The ground stations received laser signals from OSIRISv1, a laser communication payload from the Institute of Communications and Navigation of the German Aerospace Center. OSIRISv1 is installed on University of Stuttgart’s Flying Laptop satellite. The signals were detected during flybys of the satellite on July 11, 2024.

“This demonstration is the critical first step in establishing a next-generation space communications network across Western Australia,” said Associate Professor Sascha Schediwy, who leads the TeraNet team at UWA. “The next steps include joining this network to other optical ground stations currently being developed in Australia and across the world.”

The TeraNet ground stations use lasers instead of traditional wireless radio signals to transfer data between satellites in space and users on Earth. Lasers can potentially transfer data at 1000s of gigabits per second because they operate at much higher frequencies than radio, packing much more data into every second. As the number of satellites in space has grown, with each new satellite capable of generating more data, there is now a critical space bottleneck in getting data back to Earth.

UWA says that laser communication is well suited to solving this problem, but the downside is that laser signals can be interrupted by clouds and rain. The TeraNet team is mitigating this downside by establishing a network of three ground stations spread across Western Australia. If it’s cloudy at one ground station site, the satellite can download its data to another site with clear skies.

The TeraNet network comprises a ground station at UWA, a second ground station at the Mingenew Space Precinct 300 kilometres north of Perth, and a mobile ground station fitted onto the back of a customer-built Jeep truck is being built at the European Space Agency’s New Norcia facility.

The TeraNet team received funding from the Australian Government, the Western Australian Government, and UWA in 2023 as part of the Australian Space Agency’s Moon to Mars Demonstrator Mission grant program.

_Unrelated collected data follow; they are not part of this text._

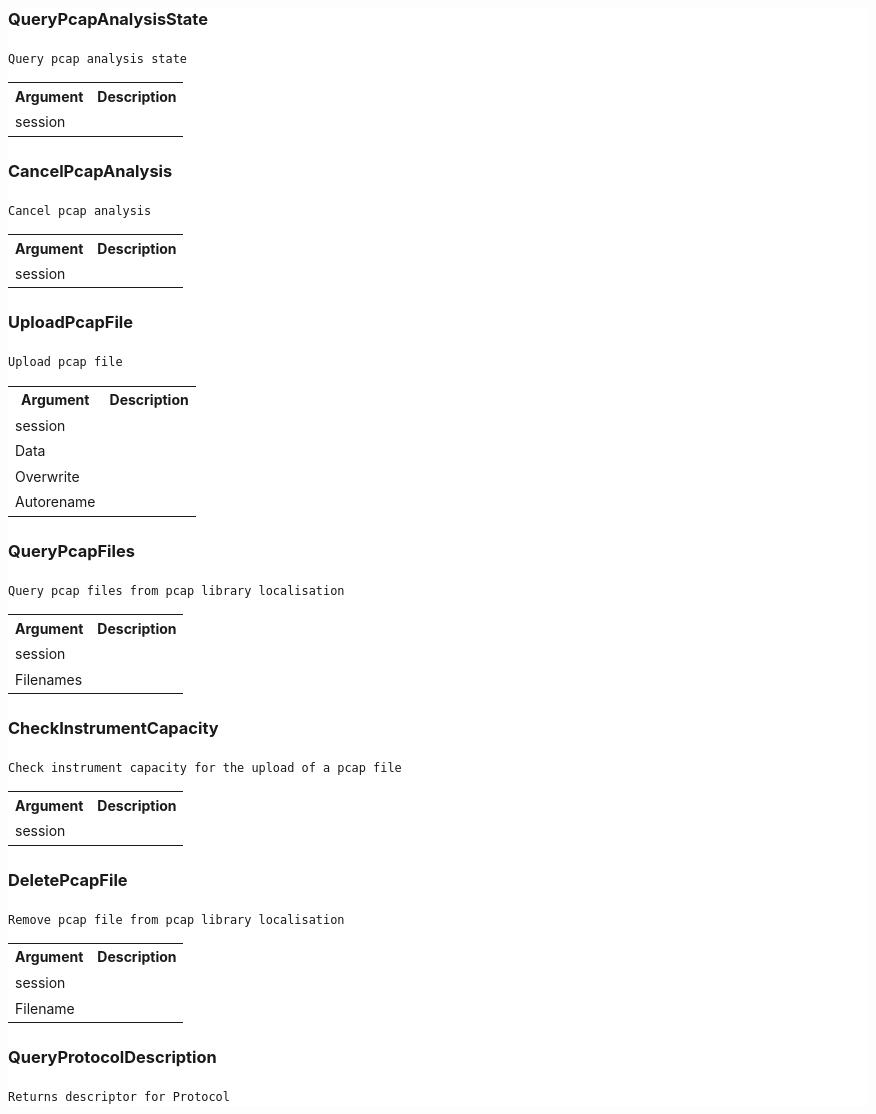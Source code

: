### QueryPcapAnalysisState
```
Query pcap analysis state
```

<table><tr><th>Argument</th><th>Description</th></tr>
<tr><td>session</td><tr></tr></table>

### CancelPcapAnalysis
```
Cancel pcap analysis
```

<table><tr><th>Argument</th><th>Description</th></tr>
<tr><td>session</td><tr></tr></table>

### UploadPcapFile
```
Upload pcap file
```

<table><tr><th>Argument</th><th>Description</th></tr>
<tr><td>session</td><tr></tr>
<tr><td>Data</td><tr></tr>
<tr><td>Overwrite</td><tr></tr>
<tr><td>Autorename</td><tr></tr></table>

### QueryPcapFiles
```
Query pcap files from pcap library localisation
```

<table><tr><th>Argument</th><th>Description</th></tr>
<tr><td>session</td><tr></tr>
<tr><td>Filenames</td><tr></tr></table>

### CheckInstrumentCapacity
```
Check instrument capacity for the upload of a pcap file
```

<table><tr><th>Argument</th><th>Description</th></tr>
<tr><td>session</td><tr></tr></table>

### DeletePcapFile
```
Remove pcap file from pcap library localisation
```

<table><tr><th>Argument</th><th>Description</th></tr>
<tr><td>session</td><tr></tr>
<tr><td>Filename</td><tr></tr></table>

### QueryProtocolDescription
```
Returns descriptor for Protocol
```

The AUD6.3m project supports the construction of the three TeraNet optical ground stations in Western Australia, with the German Aerospace Center providing in-kind access to their laser communications-equipped on-orbit satellites.

Going forward, TeraNet will support multiple international space missions operating between low Earth orbit and the Moon, using proven conventional optical communications standards and more advanced optical technologies, including deep-space communication, ultra-high-speed coherent communications, quantum-secured communications, and optical positioning and timing.